Er zeichnete das Bild einer schuldig gewordenen Volksgemeinschaft, nicht weit entfernt von Goldhagens „Hitlers willigen Vollstreckern“. Alys zweites Hauptthema war die AfD, die er faktisch als Rechtsnachfolgerin der NSDAP darstellte und frontal anging.

Sein Auftritt bestätigt nur, daß man in der ergriffenen Andacht, die bei der Rede Saul Friedländers angemessen war, nicht verharren darf. Das Dritte Reich war ein totalitäres Regime, das versuchte, alle gesellschaftlichen Bereiche zu durchdringen und die Menschen mit einer Mischung aus Verführung und Terror zu seinen Komplizen zu machen.

Der Holocaust muß historisiert werden

Je länger der Krieg dauerte, um so stärker verlagerte der Akzent sich auf den Terror. Unter solchen Umständen kommt es zu kognitiven Dissonanzen. Das heißt, die Menschen ignorieren, bestreiten und verdrängen Informationen und Tatsachen, die ihnen unangenehm sind oder furchtbar erscheinen, erst recht, wenn Widerspruch – von Widerstand nicht zu reden – ins KZ oder sogar zum Tode führt.

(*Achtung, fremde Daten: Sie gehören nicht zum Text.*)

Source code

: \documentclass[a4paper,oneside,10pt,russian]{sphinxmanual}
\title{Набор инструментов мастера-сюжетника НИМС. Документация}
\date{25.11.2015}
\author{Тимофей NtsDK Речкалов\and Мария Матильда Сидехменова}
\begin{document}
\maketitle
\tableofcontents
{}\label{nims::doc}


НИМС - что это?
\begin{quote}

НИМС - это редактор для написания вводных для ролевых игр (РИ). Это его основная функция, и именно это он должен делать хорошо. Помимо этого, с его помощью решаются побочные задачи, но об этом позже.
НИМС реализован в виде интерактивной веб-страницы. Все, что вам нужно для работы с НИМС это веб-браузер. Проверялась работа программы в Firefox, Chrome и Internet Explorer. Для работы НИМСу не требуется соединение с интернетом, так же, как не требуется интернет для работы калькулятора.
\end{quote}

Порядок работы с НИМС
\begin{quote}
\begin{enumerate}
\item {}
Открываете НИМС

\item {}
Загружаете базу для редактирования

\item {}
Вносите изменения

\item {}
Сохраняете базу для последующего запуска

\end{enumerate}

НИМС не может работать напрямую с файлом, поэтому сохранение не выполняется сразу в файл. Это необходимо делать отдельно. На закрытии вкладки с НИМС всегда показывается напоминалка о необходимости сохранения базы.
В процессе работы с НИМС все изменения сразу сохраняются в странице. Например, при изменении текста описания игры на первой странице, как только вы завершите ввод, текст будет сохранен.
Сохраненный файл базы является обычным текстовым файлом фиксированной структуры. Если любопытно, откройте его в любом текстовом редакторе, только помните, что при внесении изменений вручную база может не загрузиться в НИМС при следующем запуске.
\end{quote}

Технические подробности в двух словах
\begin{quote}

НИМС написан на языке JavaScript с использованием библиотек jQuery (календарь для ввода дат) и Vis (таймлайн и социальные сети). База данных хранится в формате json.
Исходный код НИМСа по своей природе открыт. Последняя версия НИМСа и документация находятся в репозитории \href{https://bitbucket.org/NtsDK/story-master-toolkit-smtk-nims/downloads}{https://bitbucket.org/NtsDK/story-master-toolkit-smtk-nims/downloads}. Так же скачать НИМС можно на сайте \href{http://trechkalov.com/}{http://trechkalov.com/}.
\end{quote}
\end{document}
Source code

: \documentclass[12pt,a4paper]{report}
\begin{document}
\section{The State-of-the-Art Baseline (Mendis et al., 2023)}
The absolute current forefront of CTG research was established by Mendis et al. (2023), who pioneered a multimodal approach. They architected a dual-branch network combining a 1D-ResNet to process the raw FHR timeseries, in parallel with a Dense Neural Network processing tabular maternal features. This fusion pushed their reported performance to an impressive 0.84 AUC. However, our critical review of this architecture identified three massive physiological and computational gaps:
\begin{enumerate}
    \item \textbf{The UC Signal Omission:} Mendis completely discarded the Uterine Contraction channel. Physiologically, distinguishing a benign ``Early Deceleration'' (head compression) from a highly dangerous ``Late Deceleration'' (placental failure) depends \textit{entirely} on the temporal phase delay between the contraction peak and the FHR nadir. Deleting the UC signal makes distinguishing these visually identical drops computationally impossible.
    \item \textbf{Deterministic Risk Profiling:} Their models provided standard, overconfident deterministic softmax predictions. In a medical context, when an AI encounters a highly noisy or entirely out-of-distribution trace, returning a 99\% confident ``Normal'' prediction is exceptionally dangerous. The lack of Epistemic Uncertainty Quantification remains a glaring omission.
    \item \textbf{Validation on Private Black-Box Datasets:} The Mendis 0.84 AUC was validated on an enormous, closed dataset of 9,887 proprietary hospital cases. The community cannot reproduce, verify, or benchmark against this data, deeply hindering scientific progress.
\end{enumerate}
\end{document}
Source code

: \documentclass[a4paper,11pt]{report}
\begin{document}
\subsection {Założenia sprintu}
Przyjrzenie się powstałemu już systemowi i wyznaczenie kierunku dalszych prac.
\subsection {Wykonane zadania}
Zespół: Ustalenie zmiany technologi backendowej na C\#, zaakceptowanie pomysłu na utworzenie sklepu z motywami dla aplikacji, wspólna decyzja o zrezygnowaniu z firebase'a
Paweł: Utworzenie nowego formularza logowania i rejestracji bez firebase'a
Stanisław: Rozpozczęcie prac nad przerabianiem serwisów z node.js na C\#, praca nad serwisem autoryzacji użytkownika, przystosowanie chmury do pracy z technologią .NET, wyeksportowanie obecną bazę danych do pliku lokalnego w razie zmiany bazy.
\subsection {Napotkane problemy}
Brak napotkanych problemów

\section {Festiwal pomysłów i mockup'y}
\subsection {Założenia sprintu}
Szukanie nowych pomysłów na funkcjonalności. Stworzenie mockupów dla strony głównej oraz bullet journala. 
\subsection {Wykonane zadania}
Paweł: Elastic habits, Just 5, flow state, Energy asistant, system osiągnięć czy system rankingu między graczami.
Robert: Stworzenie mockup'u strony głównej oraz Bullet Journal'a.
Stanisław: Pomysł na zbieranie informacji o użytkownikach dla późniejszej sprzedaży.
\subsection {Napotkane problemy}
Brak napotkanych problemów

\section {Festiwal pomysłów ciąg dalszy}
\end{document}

Der von Schopenhauer inspirierte Satz aus Johann Strauss‘ „Fledermaus“: „Glücklich ist, wer vergißt, was doch nicht zu ändern ist“, mag vor diesem Hintergrund frivol klingen. Trotzdem ist er zeitlos gültig, übrigens auch in Demokratien.

Die AfD sollte Alys Attacke als Herausforderung begreifen, der Tabuisierung und Sakralisierung der NS-Zeit im politischen Diskurs wo nötig die Historisierung entgegenzusetzen und den Holocaust als einen von Deutschen – nicht den Deutschen – ins Werk gesetzten, grausigen Höhepunkt in der Gewalt- und Schreckensgeschichte des 20. Jahrhunderts verstehen, die weder mit den Nationalsozialisten begann noch mit ihnen endete.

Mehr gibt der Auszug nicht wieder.